I would make the statement that ceramic caps are inferior for (high-end) audio use due to their less than great dielectric characteristics which allows leakage that manifests itself as a series resistance that does affect the high frequency response of high impedance passive pickups. Unfortunately, I can't always (or even usually) tell the difference by ear.
While we like to think that we've found our personal Nirvana, I'm reminded about the saying about musicians.
If you don't practice everyday, you'll notice. If you don't practice every week, other musicians will notice. At some further point, the general audience at large might notice (but don't count on it).
The intricacies of tone are more than lost on most.

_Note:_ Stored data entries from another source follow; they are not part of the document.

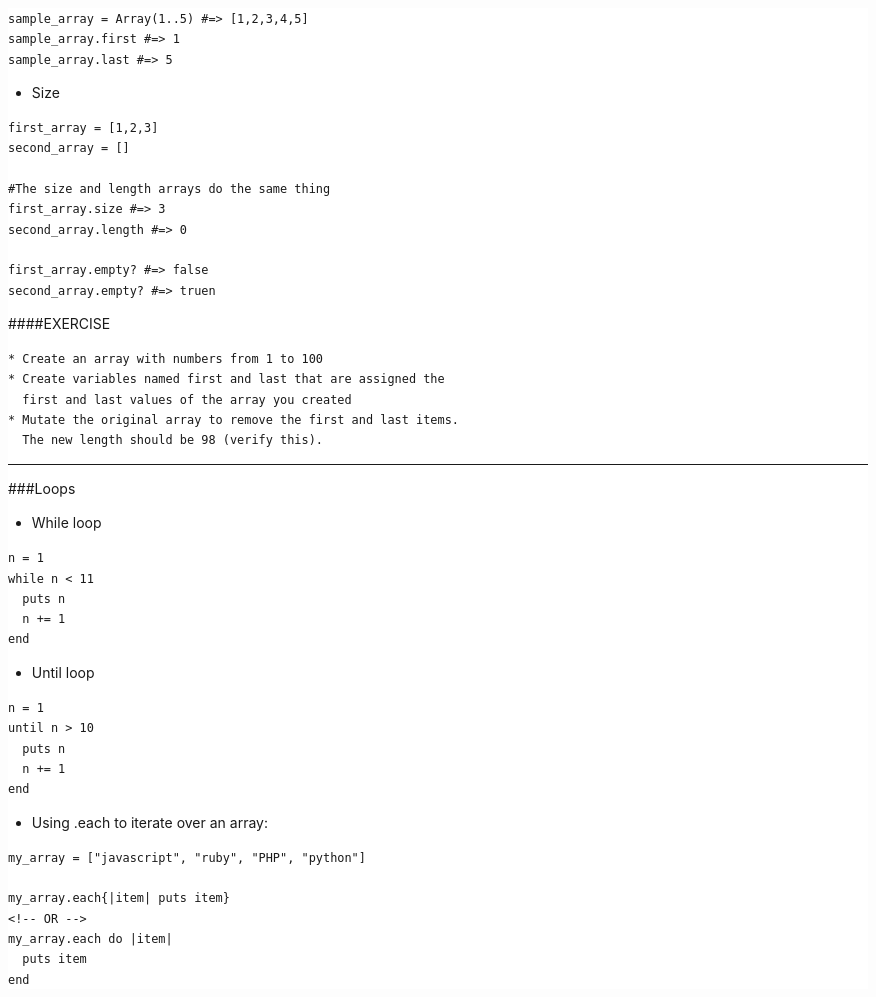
 ```
sample_array = Array(1..5) #=> [1,2,3,4,5]
sample_array.first #=> 1
sample_array.last #=> 5
```

* Size

```
first_array = [1,2,3]
second_array = []

#The size and length arrays do the same thing
first_array.size #=> 3
second_array.length #=> 0

first_array.empty? #=> false
second_array.empty? #=> truen

```

####EXERCISE

```
* Create an array with numbers from 1 to 100
* Create variables named first and last that are assigned the
  first and last values of the array you created
* Mutate the original array to remove the first and last items. 
  The new length should be 98 (verify this).
```
---

###Loops

* While loop

```
n = 1
while n < 11
  puts n
  n += 1
end
```

* Until loop

```
n = 1
until n > 10
  puts n
  n += 1
end
```

* Using .each to iterate over an array:

```
my_array = ["javascript", "ruby", "PHP", "python"]

my_array.each{|item| puts item}
<!-- OR -->
my_array.each do |item|
  puts item
end
```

Anything other than the actual specificity of component characteristics is lore. Most actual vintage components such as pickups and caps don't have "that sound of years ago", they have the actual sound of old components (with all of their warts) today.
|
|
momo
Meter Reader 1st Class
Posts: 85
Likes: 1
|
Post by momo on Mar 11, 2007 16:26:24 GMT -5
ChrisK,... we are all 3 inches from the trees, while you, are floating over the forest...
|
|
monradon
Meter Reader 1st Class
Posts: 52
Likes: 0
|
Post by monradon on Mar 12, 2007 22:09:22 GMT -5
So in a older guitar with the markings 50P would probably be really .05uf right ?? Got a new meter that also checks caps a Extech 26 its amazing how many caps I found already way out of tolerance
|
|
|
Post by sumgai on Mar 13, 2007 1:20:32 GMT -5
monradon, No, not necessarily so. If it's a capital P, as you wrote it, then the chances are greater that it refers to a tolerance code, or even a temperature co-efficient code. For temperature ratings, a "P" would usually mean 'as the temp goes up, so too does the capacitance value". Conversely, "NPO" means the reverse - a rise in temp means a drop in capacitance value. If it's a lowercase "p", then yes, it's likely a reference to picofarads. However, your math is off by 3 orders of magnitude! 1,000 picofarads equals 1 nanofarad, and 1,000 nanofarads equals 1 microfarad (aka 1µf). (See Footnote 1) This means that your supposition is more like 0.00005µf. (That's 4 zeros after the radix.) But older caps weren't usually labeled in nanofarads (nf), they were nearly always shown as a zero with some fraction after the radix, indicating that they were in microfarads, or else they were shown in whole values, indicating they were in micromicrofarads. That would be expressed, in correct Greekishness, as µµf. Think of it as "millionth of a millionth" or 10 -12. In those days, 10 -9 wasn't very common. Nowadays, we have to watch it more closely. HTH sumgai 1.) Wondering how I got that lower-case Greek letter? Easy. Most forums support "BBCode", and we're no exception. Simply type in the following characters, just as you see them: µ By way of example I'd type out your example value as 0.05µf, which the forum software will render as 0.05µf. Easy, yes?